Think of ‘composting’, especially if you live in the city, and you probably conjure up images of smelly open piles of steaming mess.
No way you can compost without land or open spaces, right? Wrong! There are so many green buzz words and activities linked to being more responsible for our planet, so lets pause for a second and discover what composting is. There are methods that date back to prehistoric times where farmers discovered that mixing manure with straw and other organic waste produced a fertile soil-like material that was a rich environment for growing their crops. Since then, synthetic materials have been used to create similar nutritional values.
The Origin of Composting
With the world’s increasing need for large quantities of food, and with synthetic fertilizers not performing positively to improve the soil’s structure there is all the more reason for all of us to take an active role to improve the soil that food we eat is grown in.
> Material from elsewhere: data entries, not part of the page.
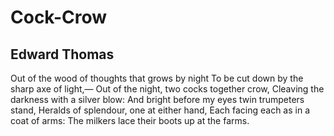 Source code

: # Cock-Crow
## Edward Thomas
Out of the wood of thoughts that grows by night
To be cut down by the sharp axe of light,—
Out of the night, two cocks together crow,
Cleaving the darkness with a silver blow:
And bright before my eyes twin trumpeters stand,
Heralds of splendour, one at either hand,
Each facing each as in a coat of arms:
The milkers lace their boots up at the farms. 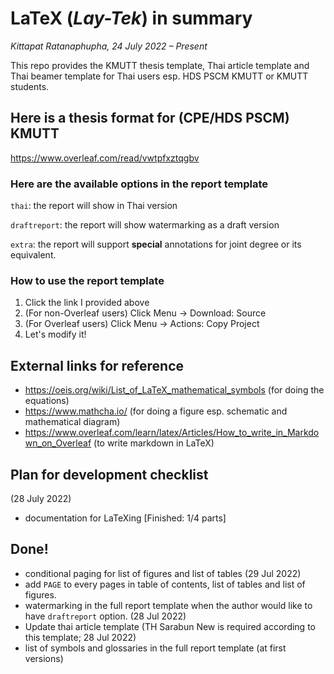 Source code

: # LaTeX (*Lay-Tek*) in summary
*Kittapat Ratanaphupha, 24 July 2022 – Present*

This repo provides the KMUTT thesis template, Thai article template and Thai beamer template for Thai users esp. HDS PSCM KMUTT or KMUTT students.

## Here is a thesis format for (CPE/HDS PSCM) KMUTT
https://www.overleaf.com/read/vwtpfxztqgbv

### Here are the available options in the report template

`thai`: the report will show in Thai version

`draftreport`: the report will show watermarking as a draft version

`extra`: the report will support **special** annotations for joint degree or its equivalent.

### How to use the report template
1. Click the link I provided above
2. (For non-Overleaf users) Click Menu -> Download: Source
3. (For Overleaf users) Click Menu -> Actions: Copy Project
4. Let's modify it!

## External links for reference
- https://oeis.org/wiki/List_of_LaTeX_mathematical_symbols (for doing the equations)
- https://www.mathcha.io/ (for doing a figure esp. schematic and mathematical diagram)
- https://www.overleaf.com/learn/latex/Articles/How_to_write_in_Markdown_on_Overleaf (to write markdown in LaTeX)

## Plan for development checklist
(28 July 2022)
- documentation for LaTeXing [Finished: 1/4 parts]

## Done!
- conditional paging for list of figures and list of tables (29 Jul 2022)
- add `PAGE` to every pages in table of contents, list of tables and list of figures.
- watermarking in the full report template when the author would like to have `draftreport` option. (28 Jul 2022)
- Update thai article template (TH Sarabun New is required according to this template; 28 Jul 2022)
- list of symbols and glossaries in the full report template (at first versions)
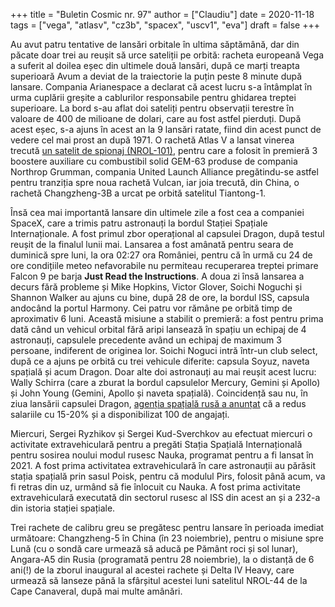 +++
title = "Buletin Cosmic nr. 97"
author = ["Claudiu"]
date = 2020-11-18
tags = ["vega", "atlasv", "cz3b", "spacex", "uscv1", "eva"]
draft = false
+++

Au avut patru tentative de lansări orbitale în ultima săptămână, dar din păcate doar trei au reușit să urce sateliții pe orbită: racheta europeană Vega a suferit al doilea eșec din ultimele două lansări, după ce marți treapta superioară Avum a deviat de la traiectorie la puțin peste 8 minute după lansare. Compania Arianespace a declarat că acest lucru s-a întâmplat în urma cuplării greșite a cablurilor responsabile pentru ghidarea treptei superioare. La bord s-au aflat doi sateliți pentru observații terestre în valoare de 400 de milioane de dolari, care au fost astfel pierduți. După acest eșec, s-a ajuns în acest an la 9 lansări ratate, fiind din acest punct de vedere cel mai prost an după 1971. O rachetă Atlas V a lansat vinerea trecută [un satelit de spionaj (NROL-101)](https://www.ulalaunch.com/about/news-detail/2020/11/14/united-launch-alliance-successfully-launches-nrol-101-mission-in-support-of-national-security), pentru care a folosit în premieră 3 boostere auxiliare cu combustibil solid GEM-63 produse de compania Northrop Grumman, compania United Launch Alliance pregătindu-se astfel pentru tranziția spre noua rachetă Vulcan, iar joia trecută, din China, o rachetă Changzheng-3B a urcat pe orbită satelitul Tiantong-1.

Însă cea mai importantă lansare din ultimele zile a fost cea a companiei SpaceX, care a trimis patru astronauți la bordul Stației Spațiale Internaționale. A fost primul zbor operațional al capsulei Dragon, după testul reușit de la finalul lunii mai. Lansarea a fost amânată pentru seara de duminică spre luni, la ora 02:27 ora României, pentru că în urmă cu 24 de ore condițiile meteo nefavorabile nu permiteau recuperarea treptei primare Falcon 9 pe barja **Just Read the Instructions**. A doua zi însă lansarea a decurs fără probleme și Mike Hopkins, Victor Glover, Soichi Noguchi și Shannon Walker au ajuns cu bine, după 28 de ore, la bordul ISS, capsula andocând la portul Harmony. Cei patru vor rămâne pe orbită timp de aproximativ 6 luni. Această misiune a stabilit o premieră: a fost pentru prima dată când un vehicul orbital fără aripi lansează în spațiu un echipaj de 4 astronauți, capsulele precedente având un echipaj de maximum 3 persoane, indiferent de originea lor. Soichi Noguci intră într-un club select, după ce a ajuns pe orbită cu trei vehicule diferite: capsula Soyuz, naveta spațială și acum Dragon. Doar alte doi astronauți au mai reușit acest lucru: Wally Schirra (care a zburat la bordul capsulelor Mercury, Gemini și Apollo) și John Young (Gemini, Apollo și naveta spațială). Coincidență sau nu, în ziua lansării capsulei Dragon, [agenția spațială rusă a anunțat](https://tass.ru/kosmos/10007799) că a redus salariile cu 15-20% și a disponibilizat 100 de angajați.

Miercuri, Sergei Ryzhikov și Sergei Kud-Sverchkov au efectuat miercuri o activitate extravehiculară pentru a pregăti Stația Spațială Internațională pentru sosirea noului modul rusesc Nauka, programat pentru a fi lansat în 2021. A fost prima activitatea extravehiculară în care astronauții au părăsit stația spațială prin sasul Poisk, pentru că modulul Pirs, folosit până acum, va fi retras din uz, urmând să fie înlocuit cu Nauka. A fost prima activitate extravehiculară executată din sectorul rusesc al ISS din acest an și a 232-a din istoria stației spațiale.

Trei rachete de calibru greu se pregătesc pentru lansare în perioada imediat următoare: Changzheng-5 în China (în 23 noiembrie), pentru o misiune spre Lună (cu o sondă care urmează să aducă pe Pământ roci și sol lunar), Angara-A5 din Rusia (programată pentru 28 noiembrie), la o distanță de 6 ani(!) de la zborul inaugural al acestei rachete și Delta IV Heavy, care urmează să lanseze până la sfârșitul acestei luni satelitul NROL-44 de la Cape Canaveral, după mai multe amânări. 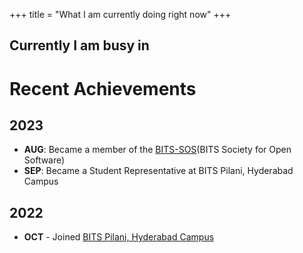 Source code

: +++
title = "What I am currently doing right now"
+++

## Currently I am busy in

<div id="statuscafe"><div id="statuscafe-username"></div><div id="statuscafe-content"></div></div><script src="https://status.cafe/current-status.js?name=uwuboi" defer></script>

# Recent Achievements

## 2023

- **AUG**: Became a member of the [BITS-SOS](https://bits-sos.github.io/)(BITS Society for Open Software)
- **SEP**: Became a Student Representative at BITS Pilani, Hyderabad Campus

## 2022

- **OCT** - Joined [BITS Pilani, Hyderabad Campus](https://www.bits-pilani.ac.in/hyderabad/)
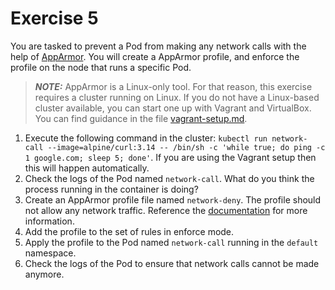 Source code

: # Exercise 5

You are tasked to prevent a Pod from making any network calls with the help of [AppArmor](https://apparmor.net/). You will create a AppArmor profile, and enforce the profile on the node that runs a specific Pod.

> **_NOTE:_** AppArmor is a Linux-only tool. For that reason, this exercise requires a cluster running on Linux. If you do not have a Linux-based cluster available, you can start one up with Vagrant and VirtualBox. You can find guidance in the file [vagrant-setup.md](../vagrant-setup.md).

1. Execute the following command in the cluster: `kubectl run network-call --image=alpine/curl:3.14 -- /bin/sh -c 'while true; do ping -c 1 google.com; sleep 5; done'`. If you are using the Vagrant setup then this will happen automatically.
2. Check the logs of the Pod named `network-call`. What do you think the process running in the container is doing?
3. Create an AppArmor profile file named `network-deny`. The profile should not allow any network traffic. Reference the [documentation](https://gitlab.com/apparmor/apparmor/-/wikis/QuickProfileLanguage) for more information.
4. Add the profile to the set of rules in enforce mode.
5. Apply the profile to the Pod named `network-call` running in the `default` namespace.
6. Check the logs of the Pod to ensure that network calls cannot be made anymore.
There is one natural method developed by Sir Albert Howard, a British agronomist that in 1905 went to India and spent 30 years in experimentation with organic farming and gardening. He discovered that the best compost mix consisted of three times more plant waste as it was typically used v.s. manure layering the materials in a sandwich like fashion then turning it during the decomposition. This method is known as the Indore method. He is considered the father of organic farming and gardening.
For modern urban dwellers, you can actually cleanly compost at home in a contained manner. There are receptacles that are perfect for this, biodegradable bags made from corn that can house the kitchen waste. Even coffee grounds themselves can be added directly to garden beds to nourish plants. City dwellers, join in and include your homes in this vital collaborative effort between man and nature.